Troj/Surila-J

Please follow the instructions for removing Trojans.

Troj/Surila-J is a backdoor Trojan which allows a remote intruder to gain access and control over the computer.

Troj/Surila-J includes functionality to access the internet and communicate with a remote server via HTTP. Troj/Surila-J is a backdoor Trojan which allows a remote intruder to gain access and control over the computer.

Troj/Surila-J includes functionality to access the internet and communicate with a remote server via HTTP.

When first run Troj/Surila-J copies itself to:

<Windows folder>\mwfibpx.exe
<Windows folder>\smss.exe

and creates the following files:

<Windows folder>\dodrrr.exe
<Windows folder>\msfig.dat (empty)

The file dodrrr.exe is detected as Troj/Surila-D.

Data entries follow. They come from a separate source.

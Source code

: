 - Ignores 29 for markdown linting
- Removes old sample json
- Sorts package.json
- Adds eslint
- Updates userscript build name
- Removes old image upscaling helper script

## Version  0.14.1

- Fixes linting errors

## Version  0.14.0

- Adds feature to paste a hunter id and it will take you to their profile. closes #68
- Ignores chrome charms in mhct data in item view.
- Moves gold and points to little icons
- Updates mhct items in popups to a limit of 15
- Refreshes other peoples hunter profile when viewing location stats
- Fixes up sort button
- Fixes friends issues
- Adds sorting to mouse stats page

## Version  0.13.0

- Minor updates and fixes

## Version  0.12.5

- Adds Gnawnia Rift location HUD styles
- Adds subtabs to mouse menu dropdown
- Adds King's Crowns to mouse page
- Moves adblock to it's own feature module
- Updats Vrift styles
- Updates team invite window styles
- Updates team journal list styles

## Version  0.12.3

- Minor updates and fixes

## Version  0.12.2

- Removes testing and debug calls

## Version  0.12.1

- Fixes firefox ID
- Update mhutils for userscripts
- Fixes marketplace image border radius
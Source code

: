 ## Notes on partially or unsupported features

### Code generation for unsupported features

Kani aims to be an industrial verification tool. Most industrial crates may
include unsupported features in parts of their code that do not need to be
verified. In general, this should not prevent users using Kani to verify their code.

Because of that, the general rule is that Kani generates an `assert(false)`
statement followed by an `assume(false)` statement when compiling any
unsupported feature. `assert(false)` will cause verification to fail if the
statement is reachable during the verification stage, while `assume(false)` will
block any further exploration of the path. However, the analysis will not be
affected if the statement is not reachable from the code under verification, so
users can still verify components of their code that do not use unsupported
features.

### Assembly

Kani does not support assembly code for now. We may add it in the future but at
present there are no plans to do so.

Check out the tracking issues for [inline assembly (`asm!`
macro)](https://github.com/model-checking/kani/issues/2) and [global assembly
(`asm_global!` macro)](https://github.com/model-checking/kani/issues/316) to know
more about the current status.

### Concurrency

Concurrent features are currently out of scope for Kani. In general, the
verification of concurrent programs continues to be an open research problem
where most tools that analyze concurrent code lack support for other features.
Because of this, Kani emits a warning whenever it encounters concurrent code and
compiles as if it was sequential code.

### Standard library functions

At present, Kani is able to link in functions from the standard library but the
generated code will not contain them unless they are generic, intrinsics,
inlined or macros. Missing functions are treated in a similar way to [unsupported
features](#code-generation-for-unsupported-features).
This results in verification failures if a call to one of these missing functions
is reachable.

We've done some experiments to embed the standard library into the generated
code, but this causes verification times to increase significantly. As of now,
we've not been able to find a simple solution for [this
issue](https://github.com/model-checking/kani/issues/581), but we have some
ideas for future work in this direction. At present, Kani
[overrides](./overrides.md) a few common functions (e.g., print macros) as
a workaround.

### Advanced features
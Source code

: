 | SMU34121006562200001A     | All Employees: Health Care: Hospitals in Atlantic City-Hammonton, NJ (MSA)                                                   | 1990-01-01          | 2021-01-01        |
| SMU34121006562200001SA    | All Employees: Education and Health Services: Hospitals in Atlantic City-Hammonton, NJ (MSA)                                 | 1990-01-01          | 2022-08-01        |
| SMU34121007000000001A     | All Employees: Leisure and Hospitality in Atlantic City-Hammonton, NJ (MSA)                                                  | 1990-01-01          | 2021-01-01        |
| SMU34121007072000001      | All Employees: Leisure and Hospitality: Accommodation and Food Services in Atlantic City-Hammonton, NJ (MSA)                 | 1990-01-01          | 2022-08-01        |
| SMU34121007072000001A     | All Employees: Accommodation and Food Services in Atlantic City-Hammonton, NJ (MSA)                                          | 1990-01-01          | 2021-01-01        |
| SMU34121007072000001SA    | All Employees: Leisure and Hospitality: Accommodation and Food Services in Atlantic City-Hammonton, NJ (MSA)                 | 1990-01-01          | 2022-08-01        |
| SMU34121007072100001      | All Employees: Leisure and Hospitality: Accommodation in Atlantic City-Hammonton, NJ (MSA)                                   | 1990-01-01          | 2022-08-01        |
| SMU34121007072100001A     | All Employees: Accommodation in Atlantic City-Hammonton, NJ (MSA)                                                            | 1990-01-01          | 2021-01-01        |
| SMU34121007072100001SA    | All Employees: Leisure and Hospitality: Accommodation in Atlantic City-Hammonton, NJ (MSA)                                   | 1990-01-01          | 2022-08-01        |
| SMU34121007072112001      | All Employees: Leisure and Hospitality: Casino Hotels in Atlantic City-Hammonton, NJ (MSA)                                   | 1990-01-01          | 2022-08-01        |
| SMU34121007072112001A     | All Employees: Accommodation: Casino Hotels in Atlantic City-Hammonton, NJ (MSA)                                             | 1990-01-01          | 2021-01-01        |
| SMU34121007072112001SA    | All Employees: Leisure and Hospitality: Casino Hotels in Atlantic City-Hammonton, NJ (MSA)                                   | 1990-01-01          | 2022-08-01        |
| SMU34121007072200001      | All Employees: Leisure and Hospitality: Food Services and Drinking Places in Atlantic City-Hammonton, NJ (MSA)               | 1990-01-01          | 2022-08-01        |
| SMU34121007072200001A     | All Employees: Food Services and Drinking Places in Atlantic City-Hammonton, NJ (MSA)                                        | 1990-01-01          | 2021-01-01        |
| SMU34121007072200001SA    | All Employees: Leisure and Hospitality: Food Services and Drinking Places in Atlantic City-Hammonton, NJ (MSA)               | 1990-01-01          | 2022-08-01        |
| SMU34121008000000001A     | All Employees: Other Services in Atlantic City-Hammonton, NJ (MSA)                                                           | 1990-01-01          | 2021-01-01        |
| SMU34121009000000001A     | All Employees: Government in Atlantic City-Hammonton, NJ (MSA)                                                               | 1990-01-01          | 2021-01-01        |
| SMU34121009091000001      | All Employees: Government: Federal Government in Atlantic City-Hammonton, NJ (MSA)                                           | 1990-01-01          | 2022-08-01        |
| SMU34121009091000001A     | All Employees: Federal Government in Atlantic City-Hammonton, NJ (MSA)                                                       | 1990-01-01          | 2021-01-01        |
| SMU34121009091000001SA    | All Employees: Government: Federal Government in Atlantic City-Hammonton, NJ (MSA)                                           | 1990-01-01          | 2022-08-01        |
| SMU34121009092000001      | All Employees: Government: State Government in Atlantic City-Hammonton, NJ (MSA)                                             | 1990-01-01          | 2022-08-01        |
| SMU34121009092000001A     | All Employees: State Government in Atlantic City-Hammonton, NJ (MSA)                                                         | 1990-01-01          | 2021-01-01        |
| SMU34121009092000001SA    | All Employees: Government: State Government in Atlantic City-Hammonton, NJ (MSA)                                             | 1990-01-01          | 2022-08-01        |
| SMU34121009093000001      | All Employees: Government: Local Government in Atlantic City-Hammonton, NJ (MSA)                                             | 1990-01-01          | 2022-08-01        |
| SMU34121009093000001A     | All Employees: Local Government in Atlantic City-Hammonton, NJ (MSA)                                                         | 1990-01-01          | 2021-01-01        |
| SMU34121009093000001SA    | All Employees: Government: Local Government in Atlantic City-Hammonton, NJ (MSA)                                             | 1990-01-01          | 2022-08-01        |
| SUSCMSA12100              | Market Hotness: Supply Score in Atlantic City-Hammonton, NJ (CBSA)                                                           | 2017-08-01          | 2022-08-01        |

The following registry entries are created to run mwfibpx.exe on startup:

HKCU\Software\Microsoft\Windows\CurrentVersion\Run
ms_anti_spywarebxp
<Windows folder>\mwfibpx.exe

HKLM\SOFTWARE\Microsoft\Windows\CurrentVersion\Run
ms_anti_spywarebxp
<Windows folder>\mwfibpx.exe

HKLM\SOFTWARE\Microsoft\Windows\CurrentVersion\RunOnce
ms_anti_spywarebxp
<Windows folder>\mwfibpx.exe

Registry entries are set as follows:

HKCU\Software\Microsoft\Internet Explorer
mttrnmbxp
yTHOOBL

HKCU\Software\Microsoft\Internet Explorer
veerbxp
40040

HKCU\Software\Microsoft\Windows\CurrentVersion\Policies
DisableRegistryTools
0

HKLM\SOFTWARE\Microsoft\Windows\CurrentVersion\policies
DisableRegistryTools
0

HKLM\SOFTWARE\Microsoft\Ole
WINRUN
mwfibpx.exe

HKLM\SOFTWARE\Microsoft\Windows NT\CurrentVersion\Winlogon
SFCScan
0

HKLM\SYSTEM\CurrentControlSet\Control\Lsa
WINRUN
mwfibpx.exe

HKLM\SOFTWARE\Microsoft\Windows NT\CurrentVersion\Winlogon
SFCDisable
ffffff9d

The Trojan may also modify or disable the System File Check (SFC) utility located in <Windows system folder>\sfc_os.dll.